Task inputs >>
***
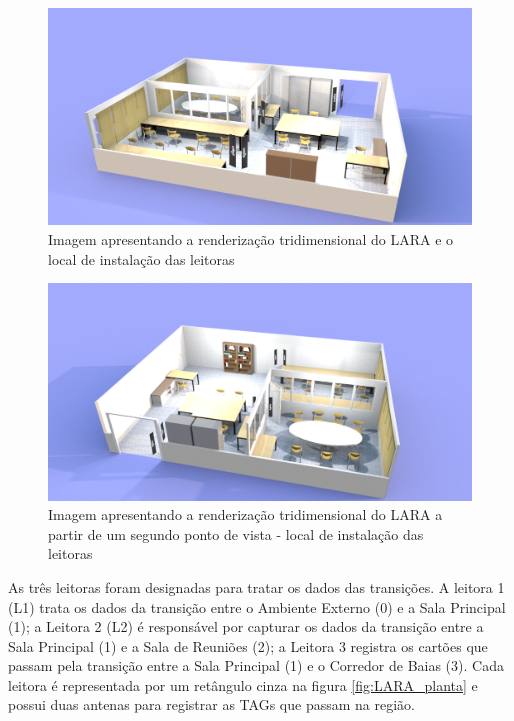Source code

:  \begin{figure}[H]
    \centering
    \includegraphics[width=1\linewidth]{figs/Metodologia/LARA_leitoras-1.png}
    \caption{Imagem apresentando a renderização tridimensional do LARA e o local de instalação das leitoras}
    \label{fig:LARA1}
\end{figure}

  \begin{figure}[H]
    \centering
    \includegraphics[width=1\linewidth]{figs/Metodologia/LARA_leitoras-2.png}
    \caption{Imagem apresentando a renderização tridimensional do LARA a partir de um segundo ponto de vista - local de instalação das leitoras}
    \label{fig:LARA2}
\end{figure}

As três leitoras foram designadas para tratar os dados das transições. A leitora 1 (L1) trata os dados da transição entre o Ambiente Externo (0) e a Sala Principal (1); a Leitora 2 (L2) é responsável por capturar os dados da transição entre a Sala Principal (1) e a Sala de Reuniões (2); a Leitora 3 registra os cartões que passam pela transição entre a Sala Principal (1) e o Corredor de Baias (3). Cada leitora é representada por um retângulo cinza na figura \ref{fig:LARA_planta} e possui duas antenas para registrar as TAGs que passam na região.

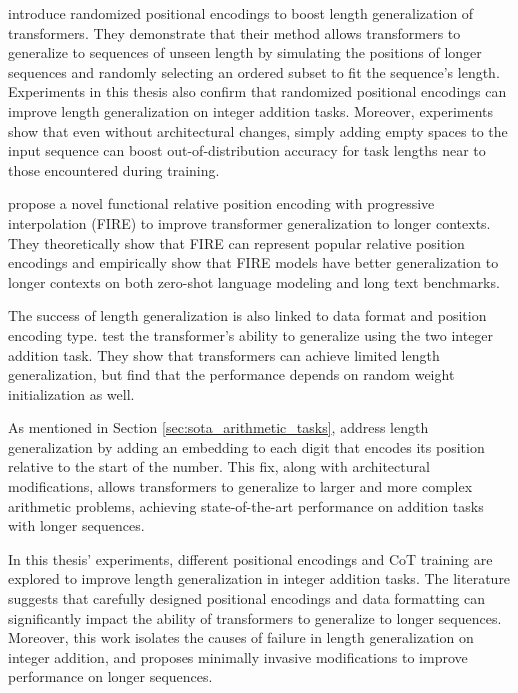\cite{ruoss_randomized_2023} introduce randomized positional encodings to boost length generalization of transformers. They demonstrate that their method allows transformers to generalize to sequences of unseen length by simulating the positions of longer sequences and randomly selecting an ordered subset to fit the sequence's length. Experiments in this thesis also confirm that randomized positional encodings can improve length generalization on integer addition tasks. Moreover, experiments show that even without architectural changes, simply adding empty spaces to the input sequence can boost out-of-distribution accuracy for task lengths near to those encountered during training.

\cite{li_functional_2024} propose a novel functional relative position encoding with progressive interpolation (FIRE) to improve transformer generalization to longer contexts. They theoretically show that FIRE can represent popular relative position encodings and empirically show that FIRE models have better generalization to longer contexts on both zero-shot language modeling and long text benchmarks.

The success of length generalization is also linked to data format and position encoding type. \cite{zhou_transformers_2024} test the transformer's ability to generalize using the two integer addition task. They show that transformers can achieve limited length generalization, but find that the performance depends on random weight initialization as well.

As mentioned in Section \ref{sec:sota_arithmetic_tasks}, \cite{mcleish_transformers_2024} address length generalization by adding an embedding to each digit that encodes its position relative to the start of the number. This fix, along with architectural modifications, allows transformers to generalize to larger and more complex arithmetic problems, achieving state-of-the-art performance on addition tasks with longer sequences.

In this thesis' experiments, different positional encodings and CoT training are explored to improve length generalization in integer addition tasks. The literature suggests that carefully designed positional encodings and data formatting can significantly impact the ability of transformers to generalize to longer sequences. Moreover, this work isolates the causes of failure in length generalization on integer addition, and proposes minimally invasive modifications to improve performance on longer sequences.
***
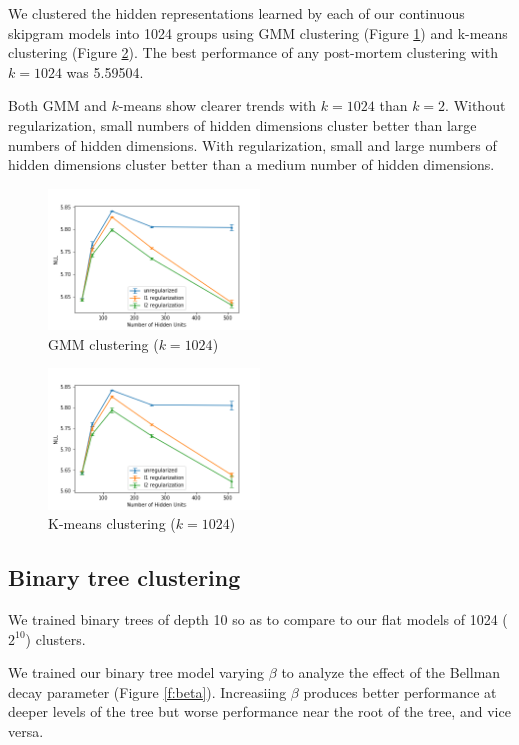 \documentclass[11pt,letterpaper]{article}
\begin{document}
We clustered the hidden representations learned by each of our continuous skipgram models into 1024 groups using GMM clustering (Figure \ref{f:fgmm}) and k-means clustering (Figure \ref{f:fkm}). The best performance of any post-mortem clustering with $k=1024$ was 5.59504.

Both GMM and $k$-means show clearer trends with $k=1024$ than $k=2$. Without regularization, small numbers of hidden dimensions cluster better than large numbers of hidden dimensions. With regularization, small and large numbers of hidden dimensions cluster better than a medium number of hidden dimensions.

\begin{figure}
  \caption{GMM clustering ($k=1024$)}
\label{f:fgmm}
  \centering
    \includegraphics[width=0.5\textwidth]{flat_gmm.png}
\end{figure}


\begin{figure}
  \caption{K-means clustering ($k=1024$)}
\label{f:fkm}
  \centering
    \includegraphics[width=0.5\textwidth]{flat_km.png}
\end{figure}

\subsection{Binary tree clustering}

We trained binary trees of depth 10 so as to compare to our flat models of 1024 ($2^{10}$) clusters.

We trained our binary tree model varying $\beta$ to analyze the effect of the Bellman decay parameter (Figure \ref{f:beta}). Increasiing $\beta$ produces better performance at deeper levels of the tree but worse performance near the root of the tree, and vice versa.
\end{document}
***
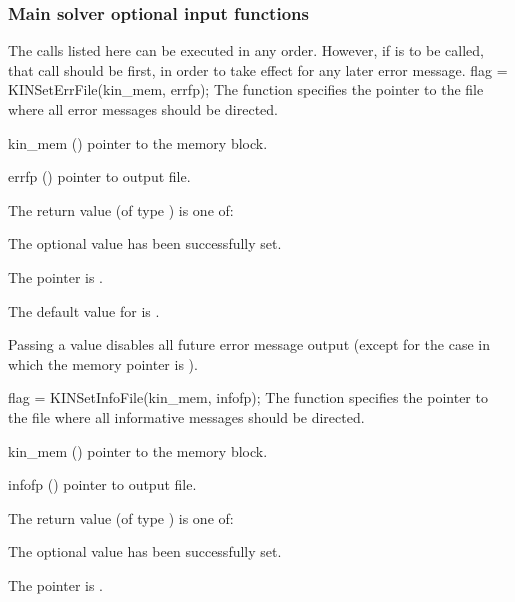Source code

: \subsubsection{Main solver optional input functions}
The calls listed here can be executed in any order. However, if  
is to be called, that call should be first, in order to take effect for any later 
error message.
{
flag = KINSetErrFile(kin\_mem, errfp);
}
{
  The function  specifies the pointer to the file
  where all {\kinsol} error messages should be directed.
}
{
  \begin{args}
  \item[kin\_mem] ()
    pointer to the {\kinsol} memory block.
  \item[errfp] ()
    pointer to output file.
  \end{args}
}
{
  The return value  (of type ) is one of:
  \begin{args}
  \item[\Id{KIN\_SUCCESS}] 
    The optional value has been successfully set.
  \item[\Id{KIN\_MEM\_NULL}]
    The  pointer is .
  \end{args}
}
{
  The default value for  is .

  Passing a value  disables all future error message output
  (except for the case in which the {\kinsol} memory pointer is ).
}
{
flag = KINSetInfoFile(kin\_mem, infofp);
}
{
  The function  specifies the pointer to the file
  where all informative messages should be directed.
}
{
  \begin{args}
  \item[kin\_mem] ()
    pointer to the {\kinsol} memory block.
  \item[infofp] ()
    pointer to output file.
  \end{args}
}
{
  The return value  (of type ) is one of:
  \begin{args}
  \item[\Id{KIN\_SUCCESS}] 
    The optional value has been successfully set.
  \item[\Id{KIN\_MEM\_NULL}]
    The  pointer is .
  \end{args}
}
***
Task description >> Take the word "messages" and find each line of the material that contains it. Copy those lines.

Exercise answer >>
  where all {\kinsol} error messages should be directed.
  where all informative messages should be directed.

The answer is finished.